**Atlassian Addresses Critical Flaw in Apache Tika**

Software company Atlassian has released a batch of security updates to address dozens of vulnerabilities impacting its products, including multiple critical-severity issues.

One of the most severe bugs is a maximum-severity XML External Entity (XXE) injection flaw, tracked as CVE-2025-66516 (CVSS score of 10/10), in Apache Tika.

Apache Tika is an open-source content analysis toolkit used to extract text, metadata, and structured information from virtually any type of file. It's widely used in systems like search indexes, document ingestion pipelines (e.g., Apache Solr, Elasticsearch), compliance tools, and content analysis platforms.

The CVE-2025-66516 vulnerability allows an attacker to carry out XML External Entity injection via a crafted XFA file inside of a PDF. This flaw affects the following versions:

  • tika-core (1.13-3.2.1)
  • tika-pdf-module (2.0.0-3.2.1)
  • tika-parsers (1.13-1.28.5)

According to the advisory, this CVE describes the same flaw as CVE-2025-54988 but clarifies that the issue is broader. Although it was initially linked to the PDF parser module, the root vulnerability and its fix are actually in tika-core, meaning anyone who updated only the PDF module without upgrading tika-core to version 3.2.2 or later remains exposed.
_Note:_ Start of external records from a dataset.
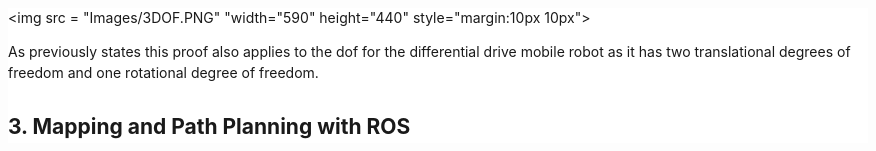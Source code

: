   <img src = "Images/3DOF.PNG" "width="590" height="440" style="margin:10px 10px">
</p>
                                                                                 
As previously states this proof also applies to the dof for the differential drive mobile robot as it has two translational degrees of freedom and one rotational degree of freedom. 

## 3. Mapping and Path Planning with ROS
XXE injection (XML External Entity injection) is a type of security vulnerability that occurs when an application parses XML input insecurely and allows attackers to load external entities, special XML features that reference files or URLs outside the document.

The list of critical flaws addressed by Atlassian this month includes prototype pollution bugs in Confluence, Jira, and Jira Service Management, plus dozens of high-severity DoS, XXE, SSRF, file inclusion, and RCE issues. One of these issues is a Prototype Pollution zrender Dependency in Jira Software Data Center and Server, tracked as CVE-2021-39227 (CVSS score of 9.8).

ZRender is a lightweight graphic library providing 2d draw for Apache ECharts. In versions prior to 5.2.1, using `merge` and `clone` helper methods in the `src/core/util.ts` module results in prototype pollution. It affects the popular data visualization library Apache ECharts, which uses and exports these two methods directly.

The vendor also fixed another prototype pollution vulnerability, tracked as CVE-2022-37601, in function parseQuery in parseQuery.js in webpack loader-utils via the name variable in parseQuery.js. This flaw affects all versions prior to 1.4.1 and 2.0.3.

The list of vulnerabilities addressed this month is reported in the December 2025 security advisory.